And so -- and I said this last week that they were going to try to encircle Kyiv from multiple directions. We're seeing that play out now with this northeastern advance. But I don't have more detail on what that looks like in terms of how many vehicles or how many -- how many columns.
They are still -- I would hasten to remind, we anticipate that they're still about 60 kilometers from the -- from the city. And the city remains defended by Ukrainian forces.
Q: Yes, the -- in the talks that Secretary Austin's having with NATO members, the Ukrainian officials keep pressing for air defense systems from the U.S. and the allies. They have Russian systems now. They seem to be working okay.
Is there any talk of providing such systems to the Ukrainians or it going to be, sort of, relegated to -- you know, small arms, anti-tank weapons, ammunition, et cetera, et cetera?
SENIOR DEFENSE OFFICIAL: Yes, I think we're having iterative discussions with the allies and partners as well as the Ukrainians about their -- about their needs. I don't want to get ahead of where we are right now. But -- but there's multiple conversations going on about -- about what capabilities Ukraine needs to defend itself.
Q: Can you at least say if they're at least talking about the air defense systems? Because the Ukrainians are really pressing hard for that.
SENIOR DEFENSE OFFICIAL: No, I understand that. And we -- we certainly are aware of that. I really am not going to go into more detail than that.

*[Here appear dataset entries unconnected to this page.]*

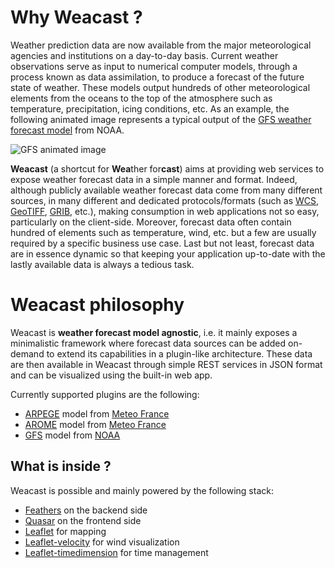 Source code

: # Why Weacast ?

Weather prediction data are now available from the major meteorological agencies and institutions on a day-to-day basis. Current weather observations serve as input to numerical computer models, through a process known as data assimilation, to produce a forecast of the future state of weather. These models output hundreds of other meteorological elements from the oceans to the top of the atmosphere such as temperature, precipitation, icing conditions, etc. As an example, the following animated image represents a typical output of the [GFS weather forecast model](https://www.ncdc.noaa.gov/data-access/model-data/model-datasets/global-forcast-system-gfs) from NOAA.

![GFS animated image](https://www.ncdc.noaa.gov/sites/default/files/GFS%20-%2020120712_0000-small.gif)

**Weacast** (a shortcut for **Wea**ther for**cast**) aims at providing web services to expose weather forecast data in a simple manner and format. Indeed, although publicly available weather forecast data come from many different sources, in many different and dedicated protocols/formats (such as [WCS](https://en.wikipedia.org/wiki/Web_Coverage_Service), [GeoTIFF](https://en.wikipedia.org/wiki/GeoTIFF), [GRIB](http://en.wikipedia.org/wiki/GRIB), etc.), making consumption in web applications not so easy, particularly on the client-side. Moreover, forecast data often contain hundred of elements such as temperature, wind, etc. but a few are usually required by a specific business use case. Last but not least, forecast data are in essence dynamic so that keeping your application up-to-date with the lastly available data is always a tedious task.

# Weacast philosophy

Weacast is **weather forecast model agnostic**, i.e. it mainly exposes a minimalistic framework where forecast data sources can be added on-demand to extend its capabilities in a plugin-like architecture. These data are then available in Weacast through simple REST services in JSON format and can be visualized using the built-in web app.

Currently supported plugins are the following:
* [ARPEGE](https://github.com/weacast/weacast-arpege) model from [Meteo France](http://www.meteofrance.com/simulations-numeriques-meteorologiques/monde)
* [AROME](https://github.com/weacast/weacast-arome) model from [Meteo France](http://www.meteofrance.com/simulations-numeriques-meteorologiques/monde)
* [GFS](https://github.com/weacast/weacast-gfs) model from [NOAA](https://www.ncdc.noaa.gov/data-access/model-data/model-datasets/global-forcast-system-gfs)

## What is inside ?

Weacast is possible and mainly powered by the following stack:
* [Feathers](https://feathersjs.com/) on the backend side
* [Quasar](http://quasar-framework.org/) on the frontend side
* [Leaflet](http://leafletjs.com/) for mapping
* [Leaflet-velocity](https://github.com/danwild/leaflet-velocity) for wind visualization
* [Leaflet-timedimension](https://github.com/socib/Leaflet.TimeDimension) for time management


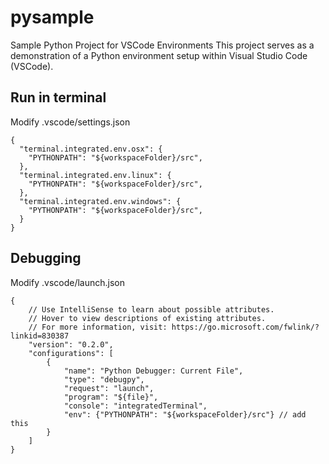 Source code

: # pysample

Sample Python Project for VSCode Environments
This project serves as a demonstration of a Python environment setup within Visual Studio Code (VSCode).

## Run in terminal
Modify .vscode/settings.json

    {
      "terminal.integrated.env.osx": {
        "PYTHONPATH": "${workspaceFolder}/src",
      },
      "terminal.integrated.env.linux": {
        "PYTHONPATH": "${workspaceFolder}/src",
      },
      "terminal.integrated.env.windows": {
        "PYTHONPATH": "${workspaceFolder}/src",
      }
    }

## Debugging

Modify .vscode/launch.json

    {
        // Use IntelliSense to learn about possible attributes.
        // Hover to view descriptions of existing attributes.
        // For more information, visit: https://go.microsoft.com/fwlink/?linkid=830387
        "version": "0.2.0",
        "configurations": [
            {
                "name": "Python Debugger: Current File",
                "type": "debugpy",
                "request": "launch",
                "program": "${file}",
                "console": "integratedTerminal",
                "env": {"PYTHONPATH": "${workspaceFolder}/src"} // add this
            }
        ]
    }
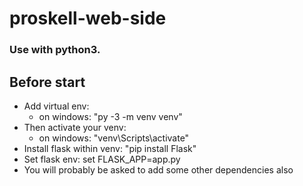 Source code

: # proskell-web-side
### Use with python3.

## Before start 
- Add virtual env:
    - on windows: "py -3 -m venv venv"
- Then activate your venv:
    - on windows: "venv\Scripts\activate"
- Install flask within venv: "pip install Flask"
- Set flask env: set FLASK_APP=app.py
- You will probably be asked to add some other dependencies also


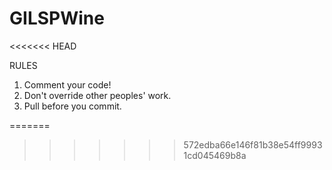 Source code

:GILSPWine
=========
<<<<<<< HEAD

RULES

1) Comment your code!
2) Don't override other peoples' work.
3) Pull before you commit.

=======
>>>>>>> 572edba66e146f81b38e54ff99931cd045469b8a
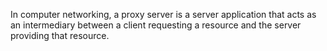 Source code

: In computer networking, a proxy server is a server application that acts as an intermediary between a client requesting a resource and the server providing that resource.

We're having discussions with them about their -- about their defense needs and doing the best we can with allies and partners to try to address those. And I think that's really where I need to leave it.
Q: Okay, thanks.
SENIOR DEFENSE OFFICIAL: Yes. Tara Copp?
Q: Thank you. I wanted to follow up on that. You know, early on in this conflict and -- and after 2014, there was an initial resistance to send Ukraine, quote/unquote, "lethal aid."
And we've seen, kind of, gradually over time, the anti-tank weapons, the Stinger missiles -- and I wanted to see if you could just talk to us about the change in thinking behind this, in giving Ukraine more of the ability to do air defense, to be able to shoot down aircraft.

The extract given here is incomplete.